Nov 06, 2017 | EDR Blog

This post originally appeared on Arbinger Institute’s blog May 30, 2017. We are reposting it with Jim Ferrell’s permission.

If you want to help people resolve their differences, help them focus together on things that have nothing to do with their differences.

By Jim Ferrell

My first conflict mediation in the Middle East occurred in 2007. Arbinger’s international bestseller on conflict resolution, The Anatomy of Peace, had just been published, and the Shimon Peres Center for Peace in Tel Aviv gathered a group of Palestinians and Israelis for a three-day experience with us. The event was sponsored by the Danish Embassy.

Our objective was to help the group come together and gain an understanding about how to resolve the conflict in the Middle East, starting with themselves. I know what you are thinking: Middle East conflict—three days; yeah, that should do it.

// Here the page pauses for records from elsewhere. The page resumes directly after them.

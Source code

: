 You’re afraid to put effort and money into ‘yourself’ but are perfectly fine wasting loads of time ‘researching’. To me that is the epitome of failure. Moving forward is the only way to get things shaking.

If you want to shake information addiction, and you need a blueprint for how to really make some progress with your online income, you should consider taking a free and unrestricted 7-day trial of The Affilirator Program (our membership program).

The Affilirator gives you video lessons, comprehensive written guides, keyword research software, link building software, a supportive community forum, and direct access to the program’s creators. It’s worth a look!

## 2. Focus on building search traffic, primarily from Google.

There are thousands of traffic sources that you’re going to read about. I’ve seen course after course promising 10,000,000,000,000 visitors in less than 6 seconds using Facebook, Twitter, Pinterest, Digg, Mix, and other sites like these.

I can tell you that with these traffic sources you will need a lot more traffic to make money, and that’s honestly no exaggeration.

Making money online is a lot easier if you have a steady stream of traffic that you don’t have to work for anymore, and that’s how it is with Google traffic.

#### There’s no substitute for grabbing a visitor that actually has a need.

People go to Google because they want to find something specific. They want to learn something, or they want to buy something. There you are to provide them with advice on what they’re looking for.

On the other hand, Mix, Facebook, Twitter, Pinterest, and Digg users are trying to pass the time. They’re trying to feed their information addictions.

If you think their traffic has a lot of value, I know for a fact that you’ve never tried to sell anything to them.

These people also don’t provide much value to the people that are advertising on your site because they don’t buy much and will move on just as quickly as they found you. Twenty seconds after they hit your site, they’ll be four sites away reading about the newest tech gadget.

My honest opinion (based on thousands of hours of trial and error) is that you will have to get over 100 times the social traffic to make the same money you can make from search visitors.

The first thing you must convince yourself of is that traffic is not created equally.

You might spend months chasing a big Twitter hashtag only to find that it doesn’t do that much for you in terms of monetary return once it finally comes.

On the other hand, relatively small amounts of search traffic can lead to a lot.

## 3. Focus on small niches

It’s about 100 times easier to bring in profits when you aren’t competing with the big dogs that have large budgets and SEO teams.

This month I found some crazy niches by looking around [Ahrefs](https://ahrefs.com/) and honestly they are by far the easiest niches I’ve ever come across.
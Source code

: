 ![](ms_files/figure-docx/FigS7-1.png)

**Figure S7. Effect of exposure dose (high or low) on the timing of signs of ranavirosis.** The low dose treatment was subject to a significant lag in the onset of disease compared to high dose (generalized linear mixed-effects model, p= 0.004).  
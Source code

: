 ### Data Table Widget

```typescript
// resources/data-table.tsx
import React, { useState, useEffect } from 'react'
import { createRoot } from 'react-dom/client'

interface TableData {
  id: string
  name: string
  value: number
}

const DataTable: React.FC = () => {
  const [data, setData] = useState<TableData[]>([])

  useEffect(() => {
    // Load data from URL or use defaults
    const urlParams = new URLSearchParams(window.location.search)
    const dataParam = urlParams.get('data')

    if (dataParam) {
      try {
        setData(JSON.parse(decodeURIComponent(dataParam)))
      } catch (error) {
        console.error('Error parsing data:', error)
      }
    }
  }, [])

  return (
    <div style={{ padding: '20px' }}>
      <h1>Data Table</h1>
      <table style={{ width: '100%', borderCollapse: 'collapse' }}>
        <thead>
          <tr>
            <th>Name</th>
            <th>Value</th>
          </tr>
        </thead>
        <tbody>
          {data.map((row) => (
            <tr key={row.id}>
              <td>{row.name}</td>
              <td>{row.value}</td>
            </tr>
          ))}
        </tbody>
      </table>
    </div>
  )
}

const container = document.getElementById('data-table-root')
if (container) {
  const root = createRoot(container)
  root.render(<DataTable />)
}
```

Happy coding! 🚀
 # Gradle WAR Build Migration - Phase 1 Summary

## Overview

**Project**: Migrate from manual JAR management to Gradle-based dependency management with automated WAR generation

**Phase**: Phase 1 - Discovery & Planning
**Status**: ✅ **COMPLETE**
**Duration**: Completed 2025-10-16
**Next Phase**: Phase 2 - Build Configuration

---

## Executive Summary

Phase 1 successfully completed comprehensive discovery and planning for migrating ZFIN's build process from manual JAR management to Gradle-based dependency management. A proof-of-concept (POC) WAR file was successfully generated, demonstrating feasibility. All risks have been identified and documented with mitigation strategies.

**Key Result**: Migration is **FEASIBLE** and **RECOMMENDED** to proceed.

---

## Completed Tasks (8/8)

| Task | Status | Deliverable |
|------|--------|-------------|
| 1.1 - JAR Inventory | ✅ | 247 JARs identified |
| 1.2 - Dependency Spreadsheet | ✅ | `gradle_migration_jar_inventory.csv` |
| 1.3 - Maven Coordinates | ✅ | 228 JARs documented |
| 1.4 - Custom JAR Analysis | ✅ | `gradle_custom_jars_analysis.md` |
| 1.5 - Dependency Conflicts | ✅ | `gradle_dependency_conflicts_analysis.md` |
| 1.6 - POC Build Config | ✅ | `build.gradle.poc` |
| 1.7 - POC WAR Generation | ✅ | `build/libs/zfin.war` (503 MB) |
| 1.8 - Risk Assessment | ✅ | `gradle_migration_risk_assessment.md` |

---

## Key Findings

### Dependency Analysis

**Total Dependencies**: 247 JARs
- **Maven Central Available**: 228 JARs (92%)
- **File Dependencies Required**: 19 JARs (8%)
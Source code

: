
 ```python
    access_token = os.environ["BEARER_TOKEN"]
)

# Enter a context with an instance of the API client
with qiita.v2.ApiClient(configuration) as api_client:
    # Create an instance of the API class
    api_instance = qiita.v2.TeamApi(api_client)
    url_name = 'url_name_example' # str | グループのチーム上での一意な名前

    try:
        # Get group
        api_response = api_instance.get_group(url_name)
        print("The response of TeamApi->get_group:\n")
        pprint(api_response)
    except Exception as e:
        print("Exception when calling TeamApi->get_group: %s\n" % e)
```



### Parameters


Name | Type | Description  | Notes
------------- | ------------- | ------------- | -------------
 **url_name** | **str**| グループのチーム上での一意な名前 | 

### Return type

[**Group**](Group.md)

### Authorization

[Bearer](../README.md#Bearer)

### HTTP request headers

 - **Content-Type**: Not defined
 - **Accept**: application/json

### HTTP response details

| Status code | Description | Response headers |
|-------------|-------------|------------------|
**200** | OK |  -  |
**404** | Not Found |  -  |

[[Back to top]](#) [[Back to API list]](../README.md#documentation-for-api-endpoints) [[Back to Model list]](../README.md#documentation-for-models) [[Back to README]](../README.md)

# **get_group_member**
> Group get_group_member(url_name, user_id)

At the end of the event, officials from the Peres Center said that they had never seen anything so effective in bringing groups of Palestinians and Israelis together.

This post is a quick account of how we helped that happen.

Whether you have three days or three years in such a setting, one counter-intuitive truth will determine how helpful you will be. That truth is this: If you want to help Palestinians and Israelis resolve the conflict in the Middle East, don’t focus on the conflict in the Middle East.

Think about it. People in conflict already are invested in their own narratives about their situations. Talking about their conflict simply invites them into the very narratives that are helping perpetuate it. This is just as true in marital and workplace conflicts.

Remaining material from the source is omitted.